All 142 MRIs were normalized to the same high-resolution stereotactic space by registering each of the images to the customized template. This process was accomplished by minimizing the residual sum of the difference between the images and the study template. These spatially normalized images were re-sliced using trilinear interpolation to a final voxel size of 2.0×2.0×2.0 µL, and then segmented into GM, white matter (WM), and cerebrospinal fluid (CSF) using a modified mixture model cluster analysis with correction for image intensity nonuniformity. The resulting images were then smoothed with a 12-mm Gaussian kernel to render the data more normally distributed. GM images were analyzed using VBM.

Statistical analysis

Intracranial volume and the volume of the three types of brain tissue (GM, WM, and CSF) were compared using independent samples t-tests. The values for GM, WM, and CSF were obtained from non-normalized images, and the intracranial volume was calculated as the sum of these three values.
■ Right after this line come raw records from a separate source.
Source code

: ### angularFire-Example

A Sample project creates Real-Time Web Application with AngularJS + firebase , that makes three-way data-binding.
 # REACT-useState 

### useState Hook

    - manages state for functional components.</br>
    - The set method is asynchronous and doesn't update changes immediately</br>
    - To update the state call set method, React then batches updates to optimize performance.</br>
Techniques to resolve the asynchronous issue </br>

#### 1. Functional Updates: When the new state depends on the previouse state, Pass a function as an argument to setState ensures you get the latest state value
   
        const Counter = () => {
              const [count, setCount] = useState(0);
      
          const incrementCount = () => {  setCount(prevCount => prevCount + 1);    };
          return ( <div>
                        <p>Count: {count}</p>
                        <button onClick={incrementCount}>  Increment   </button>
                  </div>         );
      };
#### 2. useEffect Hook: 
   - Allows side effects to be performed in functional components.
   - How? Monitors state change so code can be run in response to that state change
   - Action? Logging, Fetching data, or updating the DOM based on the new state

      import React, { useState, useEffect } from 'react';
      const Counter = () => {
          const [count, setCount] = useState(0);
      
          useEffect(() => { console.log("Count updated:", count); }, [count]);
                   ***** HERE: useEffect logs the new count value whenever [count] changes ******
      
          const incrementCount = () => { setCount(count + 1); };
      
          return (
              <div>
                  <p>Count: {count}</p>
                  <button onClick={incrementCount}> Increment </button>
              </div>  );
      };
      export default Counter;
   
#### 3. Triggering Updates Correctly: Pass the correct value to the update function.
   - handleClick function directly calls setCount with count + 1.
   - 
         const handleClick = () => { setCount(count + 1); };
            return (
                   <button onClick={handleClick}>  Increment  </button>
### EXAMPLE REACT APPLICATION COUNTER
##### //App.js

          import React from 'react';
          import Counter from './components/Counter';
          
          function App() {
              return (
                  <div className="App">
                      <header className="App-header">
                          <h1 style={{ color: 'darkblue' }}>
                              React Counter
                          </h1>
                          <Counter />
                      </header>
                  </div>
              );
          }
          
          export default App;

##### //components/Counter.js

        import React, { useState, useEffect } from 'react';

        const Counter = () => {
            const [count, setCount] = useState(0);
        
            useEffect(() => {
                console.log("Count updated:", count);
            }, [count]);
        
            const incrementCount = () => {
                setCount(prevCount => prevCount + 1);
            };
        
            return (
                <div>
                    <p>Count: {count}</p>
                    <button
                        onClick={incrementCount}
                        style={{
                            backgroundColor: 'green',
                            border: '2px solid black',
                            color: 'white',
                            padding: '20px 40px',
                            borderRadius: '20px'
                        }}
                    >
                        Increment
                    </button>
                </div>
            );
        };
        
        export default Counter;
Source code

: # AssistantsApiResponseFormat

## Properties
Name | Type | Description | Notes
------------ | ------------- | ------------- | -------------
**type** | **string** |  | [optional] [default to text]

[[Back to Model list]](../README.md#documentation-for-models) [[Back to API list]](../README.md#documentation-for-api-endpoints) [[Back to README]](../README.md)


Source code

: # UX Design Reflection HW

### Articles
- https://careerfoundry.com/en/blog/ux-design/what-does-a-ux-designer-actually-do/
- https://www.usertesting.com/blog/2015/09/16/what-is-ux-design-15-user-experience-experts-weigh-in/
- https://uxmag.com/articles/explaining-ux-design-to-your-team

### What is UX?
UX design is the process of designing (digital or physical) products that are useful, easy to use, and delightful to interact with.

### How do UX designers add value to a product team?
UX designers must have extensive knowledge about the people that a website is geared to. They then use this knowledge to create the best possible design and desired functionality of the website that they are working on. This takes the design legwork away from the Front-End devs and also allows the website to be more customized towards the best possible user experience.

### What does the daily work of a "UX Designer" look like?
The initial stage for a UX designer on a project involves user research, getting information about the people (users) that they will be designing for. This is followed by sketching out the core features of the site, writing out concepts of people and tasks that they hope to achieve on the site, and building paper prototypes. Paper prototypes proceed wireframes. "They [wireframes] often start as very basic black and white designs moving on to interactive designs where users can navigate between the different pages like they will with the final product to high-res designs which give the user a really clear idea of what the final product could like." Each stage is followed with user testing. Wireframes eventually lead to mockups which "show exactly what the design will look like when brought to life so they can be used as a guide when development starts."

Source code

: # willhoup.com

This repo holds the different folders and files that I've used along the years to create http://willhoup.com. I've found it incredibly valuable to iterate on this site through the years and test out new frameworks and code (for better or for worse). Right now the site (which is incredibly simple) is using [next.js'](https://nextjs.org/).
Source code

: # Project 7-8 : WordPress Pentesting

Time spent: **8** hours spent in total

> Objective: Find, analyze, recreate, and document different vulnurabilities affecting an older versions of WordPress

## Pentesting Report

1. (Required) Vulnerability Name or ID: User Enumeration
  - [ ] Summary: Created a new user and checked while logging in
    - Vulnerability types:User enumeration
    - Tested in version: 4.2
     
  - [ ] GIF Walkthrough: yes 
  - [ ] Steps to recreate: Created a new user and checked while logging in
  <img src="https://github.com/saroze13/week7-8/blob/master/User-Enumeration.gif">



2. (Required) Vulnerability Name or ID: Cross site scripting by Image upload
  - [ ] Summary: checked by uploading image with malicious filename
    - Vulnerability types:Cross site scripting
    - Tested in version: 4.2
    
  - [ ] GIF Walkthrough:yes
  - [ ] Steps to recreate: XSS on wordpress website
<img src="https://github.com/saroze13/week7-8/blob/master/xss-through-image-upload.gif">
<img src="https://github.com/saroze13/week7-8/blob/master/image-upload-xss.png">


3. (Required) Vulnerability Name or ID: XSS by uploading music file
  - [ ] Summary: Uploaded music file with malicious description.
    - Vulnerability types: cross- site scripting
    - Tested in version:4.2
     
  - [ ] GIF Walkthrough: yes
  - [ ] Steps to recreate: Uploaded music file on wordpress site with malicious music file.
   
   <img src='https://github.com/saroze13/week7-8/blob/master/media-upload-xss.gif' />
The processed images for GM were compared between the OCD and control groups using the t-test group comparison in SPM2 (Statistical Parameter Mapping, version 2; MathWorks, Natick, MA, U.S.A.). In addition, GM images were compared separately according to gender. Exploratory analyses compared patients with predominant contamination/cleaning (n=26) or aggressive/checking (n=29) symptoms (the only subgroups large enough for analysis) to the healthy control subjects.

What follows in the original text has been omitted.